Aim of the task: Would you transcribe exactly the lines from the beginning of the records below through the line with "properties and relationships", both included, omitting the pictures?

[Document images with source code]
* * *

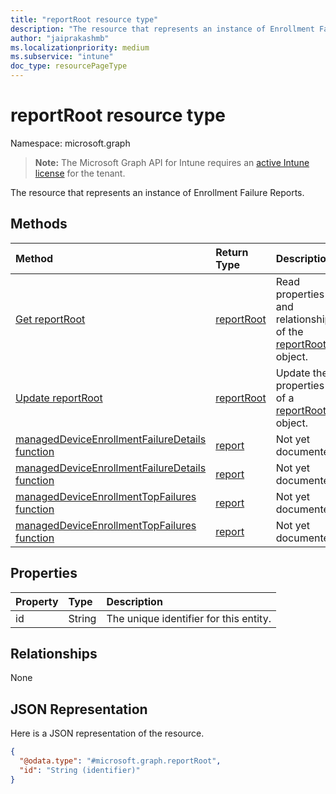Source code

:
 ```yaml
---
title: "reportRoot resource type"
description: "The resource that represents an instance of Enrollment Failure Reports."
author: "jaiprakashmb"
ms.localizationpriority: medium
ms.subservice: "intune"
doc_type: resourcePageType
---
```


# reportRoot resource type

Namespace: microsoft.graph

> **Note:** The Microsoft Graph API for Intune requires an [active Intune license](https://go.microsoft.com/fwlink/?linkid=839381) for the tenant.

The resource that represents an instance of Enrollment Failure Reports.

## Methods
|Method|Return Type|Description|
|:---|:---|:---|
|[Get reportRoot](../api/intune-troubleshooting-reportroot-get.md)|[reportRoot](../resources/intune-troubleshooting-reportroot.md)|Read properties and relationships of the [reportRoot](../resources/intune-troubleshooting-reportroot.md) object.|
|[Update reportRoot](../api/intune-troubleshooting-reportroot-update.md)|[reportRoot](../resources/intune-troubleshooting-reportroot.md)|Update the properties of a [reportRoot](../resources/intune-troubleshooting-reportroot.md) object.|
|[managedDeviceEnrollmentFailureDetails function](../api/intune-troubleshooting-reportroot-manageddeviceenrollmentfailuredetails.md)|[report](../resources/intune-troubleshooting-report.md)|Not yet documented|
|[managedDeviceEnrollmentFailureDetails function](../api/intune-troubleshooting-reportroot-manageddeviceenrollmentfailuredetails.md)|[report](../resources/intune-troubleshooting-report.md)|Not yet documented|
|[managedDeviceEnrollmentTopFailures function](../api/intune-troubleshooting-reportroot-manageddeviceenrollmenttopfailures.md)|[report](../resources/intune-troubleshooting-report.md)|Not yet documented|
|[managedDeviceEnrollmentTopFailures function](../api/intune-troubleshooting-reportroot-manageddeviceenrollmenttopfailures.md)|[report](../resources/intune-troubleshooting-report.md)|Not yet documented|

## Properties
|Property|Type|Description|
|:---|:---|:---|
|id|String|The unique identifier for this entity.|

## Relationships
None

## JSON Representation
Here is a JSON representation of the resource.
<!-- {
  "blockType": "resource",
  "keyProperty": "id",
  "@odata.type": "microsoft.graph.reportRoot"
}
-->
``` json
{
  "@odata.type": "#microsoft.graph.reportRoot",
  "id": "String (identifier)"
}
```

* * *

Written response:
Source code

:
 ```yaml
---
title: "reportRoot resource type"
description: "The resource that represents an instance of Enrollment Failure Reports."
author: "jaiprakashmb"
ms.localizationpriority: medium
ms.subservice: "intune"
doc_type: resourcePageType
---
```


# reportRoot resource type

Namespace: microsoft.graph

> **Note:** The Microsoft Graph API for Intune requires an [active Intune license](https://go.microsoft.com/fwlink/?linkid=839381) for the tenant.

The resource that represents an instance of Enrollment Failure Reports.

## Methods
|Method|Return Type|Description|
|:---|:---|:---|
|[Get reportRoot](../api/intune-troubleshooting-reportroot-get.md)|[reportRoot](../resources/intune-troubleshooting-reportroot.md)|Read properties and relationships of the [reportRoot](../resources/intune-troubleshooting-reportroot.md) object.|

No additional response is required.